**WORK ORDER**: Collect from the data below each line with "Learning".
§ §
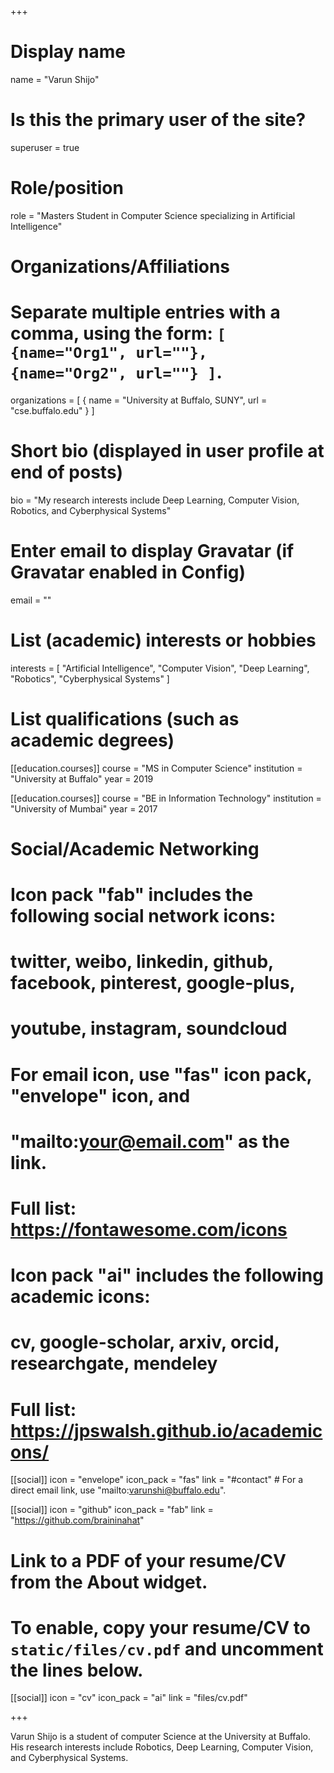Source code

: +++
# Display name
name = "Varun Shijo"

# Is this the primary user of the site?
superuser = true

# Role/position
role = "Masters Student in Computer Science specializing in Artificial Intelligence"

# Organizations/Affiliations
#   Separate multiple entries with a comma, using the form: `[ {name="Org1", url=""}, {name="Org2", url=""} ]`.
organizations = [ { name = "University at Buffalo, SUNY", url = "cse.buffalo.edu" } ]

# Short bio (displayed in user profile at end of posts)
bio = "My research interests include Deep Learning, Computer Vision, Robotics, and Cyberphysical Systems"

# Enter email to display Gravatar (if Gravatar enabled in Config)
email = ""

# List (academic) interests or hobbies
interests = [
  "Artificial Intelligence",
  "Computer Vision",
  "Deep Learning",
  "Robotics",
  "Cyberphysical Systems"
]

# List qualifications (such as academic degrees)
[[education.courses]]
  course = "MS in Computer Science"
  institution = "University at Buffalo"
  year = 2019

[[education.courses]]
  course = "BE in Information Technology"
  institution = "University of Mumbai"
  year = 2017

# Social/Academic Networking
#
# Icon pack "fab" includes the following social network icons:
#
#   twitter, weibo, linkedin, github, facebook, pinterest, google-plus,
#   youtube, instagram, soundcloud
#
#   For email icon, use "fas" icon pack, "envelope" icon, and
#   "mailto:your@email.com" as the link.
#
#   Full list: https://fontawesome.com/icons
#
# Icon pack "ai" includes the following academic icons:
#
#   cv, google-scholar, arxiv, orcid, researchgate, mendeley
#
#   Full list: https://jpswalsh.github.io/academicons/

[[social]]
  icon = "envelope"
  icon_pack = "fas"
  link = "#contact"  # For a direct email link, use "mailto:varunshi@buffalo.edu".

[[social]]
  icon = "github"
  icon_pack = "fab"
  link = "https://github.com/braininahat"

# Link to a PDF of your resume/CV from the About widget.
# To enable, copy your resume/CV to `static/files/cv.pdf` and uncomment the lines below.
[[social]]
  icon = "cv"
  icon_pack = "ai"
  link = "files/cv.pdf"

+++

Varun Shijo is a student of computer Science at the University at Buffalo. His research interests include Robotics, Deep Learning, Computer Vision, and Cyberphysical Systems.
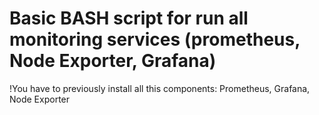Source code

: # Basic BASH script for run all monitoring services (prometheus, Node Exporter, Grafana)

!You have to previously install all this components: Prometheus, Grafana, Node Exporter
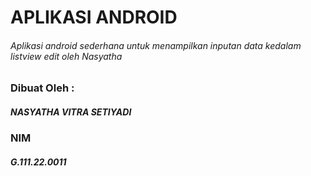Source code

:# APLIKASI ANDROID
###### Aplikasi android sederhana untuk menampilkan inputan data kedalam listview edit oleh Nasyatha

### Dibuat Oleh :
##### NASYATHA VITRA SETIYADI
### NIM
##### G.111.22.0011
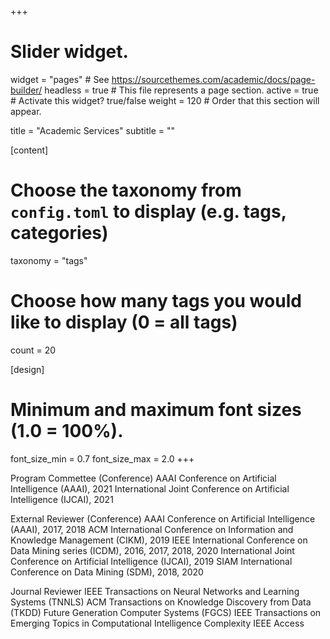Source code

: +++
# Slider widget.
widget = "pages"  # See https://sourcethemes.com/academic/docs/page-builder/
headless = true  # This file represents a page section.
active = true  # Activate this widget? true/false
weight = 120  # Order that this section will appear.

title = "Academic Services"
subtitle = ""

[content]
  # Choose the taxonomy from `config.toml` to display (e.g. tags, categories)
  taxonomy = "tags"
  
  # Choose how many tags you would like to display (0 = all tags)
  count = 20

[design]
  # Minimum and maximum font sizes (1.0 = 100%).
  font_size_min = 0.7
  font_size_max = 2.0
+++

Program Commettee (Conference)
AAAI Conference on Artificial Intelligence (AAAI), 2021
International Joint Conference on Artificial Intelligence (IJCAI), 2021

External Reviewer (Conference)
AAAI Conference on Artificial Intelligence (AAAI), 2017, 2018
ACM International Conference on Information and Knowledge Management (CIKM), 2019
IEEE International Conference on Data Mining series (ICDM), 2016, 2017, 2018, 2020
International Joint Conference on Artificial Intelligence (IJCAI), 2019
SIAM International Conference on Data Mining (SDM), 2018, 2020

Journal Reviewer
IEEE Transactions on Neural Networks and Learning Systems (TNNLS)
ACM Transactions on Knowledge Discovery from Data (TKDD) 
Future Generation Computer Systems (FGCS)
IEEE Transactions on Emerging Topics in Computational Intelligence
Complexity
IEEE Access
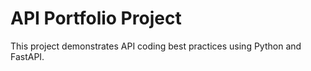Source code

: # API Portfolio Project
This project demonstrates API coding best practices using Python and FastAPI.


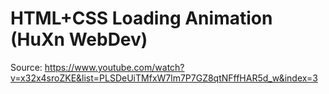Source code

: # HTML+CSS Loading Animation (HuXn WebDev)

Source: https://www.youtube.com/watch?v=x32x4sroZKE&list=PLSDeUiTMfxW7lm7P7GZ8qtNFffHAR5d_w&index=3 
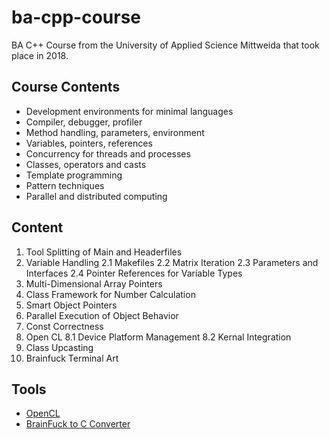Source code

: # ba-cpp-course

BA C++ Course from the University of Applied Science Mittweida that took place in 2018.

## Course Contents

- Development environments for minimal languages
- Compiler, debugger, profiler
- Method handling, parameters, environment
- Variables, pointers, references
- Concurrency for threads and processes
- Classes, operators and casts
- Template programming
- Pattern techniques
- Parallel and distributed computing

## Content

1. Tool Splitting of Main and Headerfiles
2. Variable Handling
   2.1 Makefiles
   2.2 Matrix Iteration
   2.3 Parameters and Interfaces
   2.4 Pointer References for Variable Types
3. Multi-Dimensional Array Pointers
4. Class Framework for Number Calculation
5. Smart Object Pointers
6. Parallel Execution of Object Behavior
7. Const Correctness
8. Open CL
   8.1 Device Platform Management
   8.2 Kernal Integration
9. Class Upcasting
10. Brainfuck Terminal Art

## Tools

- [OpenCL](https://rocmdocs.amd.com/en/latest/Programming_Guides/Opencl-programming-guide.html)
- [BrainFuck to C Converter](https://github.com/paulkaefer/bftoc/blob/master/bftoc.py)
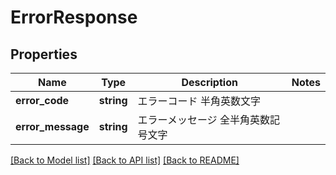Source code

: # ErrorResponse

## Properties
Name | Type | Description | Notes
------------ | ------------- | ------------- | -------------
**error_code** | **string** | エラーコード 半角英数文字 | 
**error_message** | **string** | エラーメッセージ 全半角英数記号文字 | 

[[Back to Model list]](../README.md#documentation-for-models) [[Back to API list]](../README.md#documentation-for-api-endpoints) [[Back to README]](../README.md)


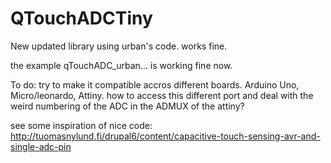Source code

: # QTouchADCTiny

New updated library using urban's code. works fine.

the example qTouchADC_urban... is working fine now.

To do:
try to make it compatible accros different boards. Arduino Uno, Micro/leonardo, Attiny.
how to access this different port and deal with the weird numbering of the ADC in the ADMUX of the attiny?

see some inspiration of nice code:
http://tuomasnylund.fi/drupal6/content/capacitive-touch-sensing-avr-and-single-adc-pin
§ §
**EXERCISE ANSWER**:
bio = "My research interests include Deep Learning, Computer Vision, Robotics, and Cyberphysical Systems"
  "Deep Learning",
Varun Shijo is a student of computer Science at the University at Buffalo. His research interests include Robotics, Deep Learning, Computer Vision, and Cyberphysical Systems.
IEEE Transactions on Neural Networks and Learning Systems (TNNLS)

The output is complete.